As early as the Warring States period more than two thousand years ago, the Central Plains region hung "peach stalks" on the Spring Festival, also known as "peach symbols". Fu Cha Dunchong's "Yanjing Years" in Qing Dynasty recorded: "Spring Festival couplets are also in Fu Tao." The relationship between Spring Festival couplets and Taofu can also be seen from the traditional Spring Festival couplets, such as "firecrackers to get rid of the old, Taofu to get back", and Wang Anshi's poem "Every family always trades new peaches for the old ones".
In the Song Dynasty, couplets were not only engraved on peach symbols, but also used on pillars, which were later called "couplets". In the Ming Dynasty, "Fu Tao" was really called "Spring Festival couplets". According to Chen, a scholar in the Ming Dynasty, "When public officials or scholars are at home, they must put up Spring Festival couplets at the door so that the emperor can go out."
Tradition of couplets
Couplets, also known as antithesis, door-to-door, spring stickers, Spring Festival couplets, couplets and so on. It is a antithesis written on paper, cloth or carved on bamboo, wood and columns. The antithesis of couplets is neat and even, which is a unique artistic form of Chinese. Couplets are the treasures of China traditional culture.

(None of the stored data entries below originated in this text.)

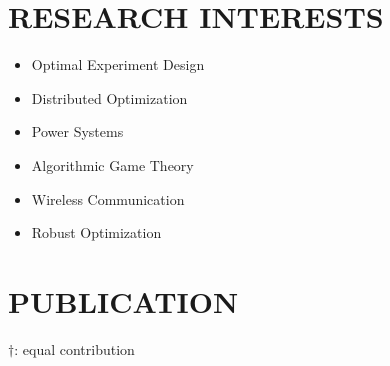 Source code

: \documentclass[paper=a4,fontsize=11pt]{scrartcl} %
\newcommand{\NewPart}[1]{\section*{\uppercase{#1}}}
\newcommand{\EducationEntry}[4]{
		\noindent \textbf{#1} \hfill      %
		\colorbox{White}{%
			\parbox{5cm}{%
			\hfill\color{Black}#2}} \par  %
		\noindent \textit{#3} \par        %
		\noindent\hangindent=2em\hangafter=0 \small #4 %
		\normalsize \par}
\begin{document}
\NewPart{RESEARCH INTERESTS}{}
\begin{itemize}
	\item{Optimal Experiment Design}
	
	\item{Distributed Optimization}
	
	\item{Power Systems}
	\item{Algorithmic Game Theory}
	\item{Wireless Communication}
		\item{Robust Optimization}
\end{itemize}


\NewPart{PUBLICATION}{}
$\dag$:  equal contribution
\end{document}
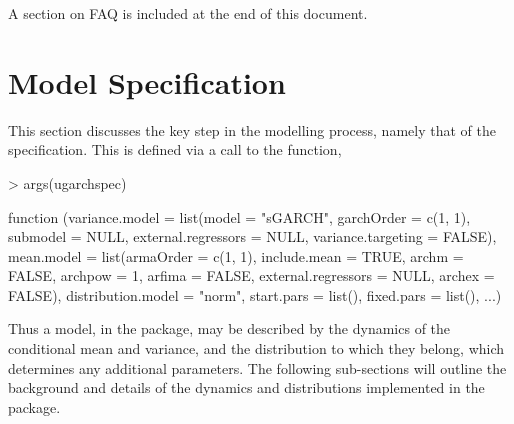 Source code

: A section on FAQ is included at the end of this document.
\section{Model Specification}
This section discusses the key step in the modelling process, namely that of the
specification. This is defined via a call to the \verb@ugarchspec@ function,
\begin{Schunk}
\begin{Sinput}
> args(ugarchspec)
\end{Sinput}
\begin{Soutput}
function (variance.model = list(model = "sGARCH", garchOrder = c(1,
    1), submodel = NULL, external.regressors = NULL, variance.targeting = FALSE),
    mean.model = list(armaOrder = c(1, 1), include.mean = TRUE,
        archm = FALSE, archpow = 1, arfima = FALSE, external.regressors = NULL,
        archex = FALSE), distribution.model = "norm", start.pars = list(),
    fixed.pars = list(), ...)
\end{Soutput}
\end{Schunk}
Thus a model, in the \verb@rugarch@ package, may be described by the dynamics of
the conditional mean and variance, and the distribution to which they belong,
which determines any additional parameters. The following sub-sections will
outline the background and details of the dynamics and distributions implemented
in the package.

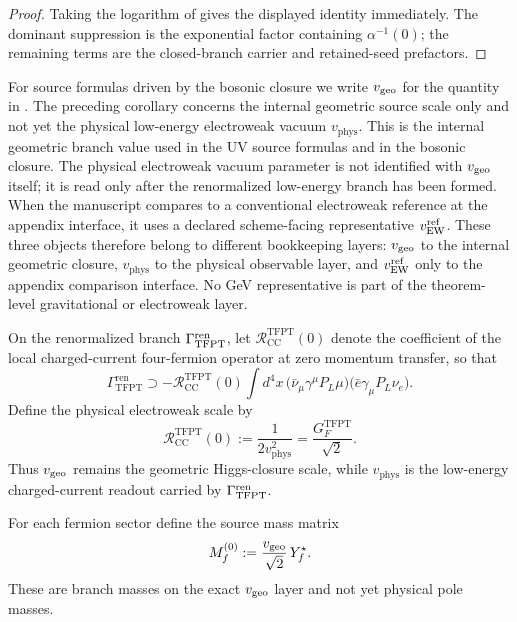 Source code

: \begin{proof}
Taking the logarithm of  gives the displayed identity immediately. The
dominant suppression is the exponential factor containing $\alpha^{-1}(0)$; the remaining terms are
the closed-branch carrier and retained-seed prefactors.
\end{proof}

\begin{remark}
For source formulas driven by the bosonic closure we write $\vgeo$ for the quantity in
. The preceding corollary concerns the internal geometric source scale
only and not yet the physical low-energy electroweak vacuum $v_{\mathrm{phys}}$. This is the
internal geometric branch value used in the UV source formulas and in the bosonic closure. The
physical electroweak vacuum parameter is not identified with $\vgeo$ itself; it is read only after
the renormalized low-energy branch has been formed. When the manuscript compares to a conventional
electroweak reference at the appendix interface, it uses a declared scheme-facing representative
$\vewref$. These three objects therefore belong to different
bookkeeping layers: $\vgeo$ to the internal geometric closure, $v_{\mathrm{phys}}$ to the physical
observable layer, and $\vewref$ only to the appendix comparison interface. No GeV representative is
part of the theorem-level gravitational or electroweak layer.
\end{remark}

\begin{definition}
\label{def:physical-ew-scale}
On the renormalized branch $\GrenTFPT$, let $\mathcal R_{\mathrm{CC}}^{\mathrm{TFPT}}(0)$ denote the
coefficient of the local charged-current four-fermion operator at zero momentum transfer, so that
\[
\Gamma_{\mathrm{TFPT}}^{\mathrm{ren}}
\supset
-\mathcal R_{\mathrm{CC}}^{\mathrm{TFPT}}(0)
\int d^4x\,
\bigl(\bar\nu_\mu\gamma^\mu P_L\mu\bigr)\bigl(\bar e\gamma_\mu P_L\nu_e\bigr).
\]
Define the physical electroweak scale by
\[
\mathcal R_{\mathrm{CC}}^{\mathrm{TFPT}}(0)
:=
\frac{1}{2v_{\mathrm{phys}}^2}
=
\frac{G_F^{\mathrm{TFPT}}}{\sqrt2}.
\]
Thus $\vgeo$ remains the geometric Higgs-closure scale, while $v_{\mathrm{phys}}$ is the low-energy
charged-current readout carried by $\GrenTFPT$.
\end{definition}

\begin{definition}
\label{def:branch-source-masses}
For each fermion sector define the source mass matrix
\[
M_f^{(0)}:=\frac{\vgeo}{\sqrt2}\,Y_f^\star.
\]
These are branch masses on the exact $\vgeo$ layer and not yet physical pole masses.
\end{definition}

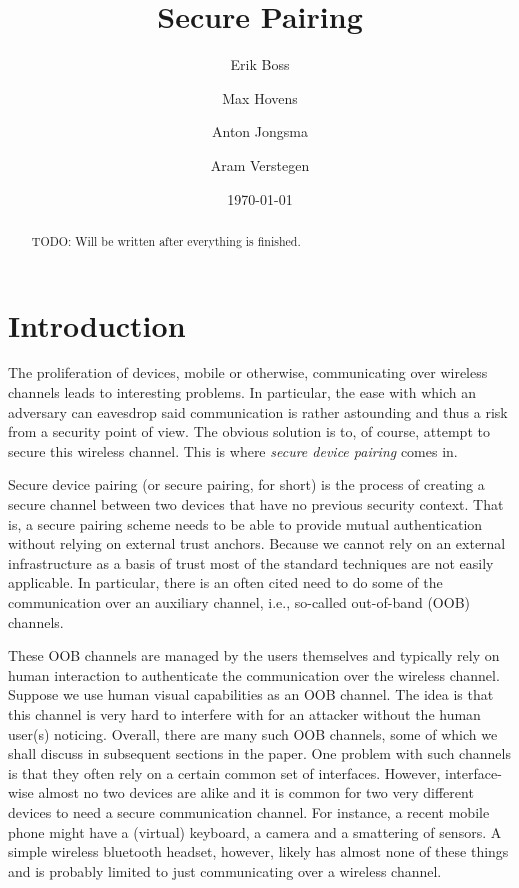 \documentclass[conference, 11pt]{sty/IEEEtran}
\title{Secure Pairing}
\author{Erik Boss \and Max Hovens \and Anton Jongsma \and Aram Verstegen}
\date{\today}
\begin{document}
\maketitle

\begin{abstract}
    TODO: Will be written after everything is finished.
\end{abstract}

\section{Introduction}
\label{sec:introduction}

The proliferation of devices, mobile or otherwise, communicating over wireless channels leads to interesting problems.
In particular, the ease with which an adversary can eavesdrop said communication is rather astounding and thus a risk from a security point of view.
The obvious solution is to, of course, attempt to secure this wireless channel.
This is where \emph{secure device pairing} comes in.

Secure device pairing (or secure pairing, for short) is the process of creating a secure channel between two devices that have no previous security context.
That is, a secure pairing scheme needs to be able to provide mutual authentication without relying on external trust anchors.
Because we cannot rely on an external infrastructure as a basis of trust most of the standard techniques are not easily applicable.
In particular, there is an often cited need to do some of the communication over an auxiliary channel, i.e., so-called out-of-band (OOB) channels.

These OOB channels are managed by the users themselves and typically rely on human interaction to authenticate the communication over the wireless channel.
Suppose we use human visual capabilities as an OOB channel.
The idea is that this channel is very hard to interfere with for an attacker without the human user(s) noticing.
Overall, there are many such OOB channels, some of which we shall discuss in subsequent sections in the paper.
One problem with such channels is that they often rely on a certain common set of interfaces.
However, interface-wise almost no two devices are alike and it is common for two very different devices to need a secure communication channel.
For instance, a recent mobile phone might have a (virtual) keyboard, a camera and a smattering of sensors.
A simple wireless bluetooth headset, however, likely has almost none of these things and is probably limited to just communicating over a wireless channel.
\end{document}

The ancients posted the word "Yichun" more and more at the beginning of spring, and later it gradually developed into Spring Festival couplets, expressing the good wishes of the working people in China to ward off evil spirits and avoid disasters, and to welcome the good fortune. Couplets are antithetical sentences written on paper, cloth or engraved on bamboo, wood and columns. It is a unique art form of Chinese, concise and profound, neat and even, with the same number of words and the same structure.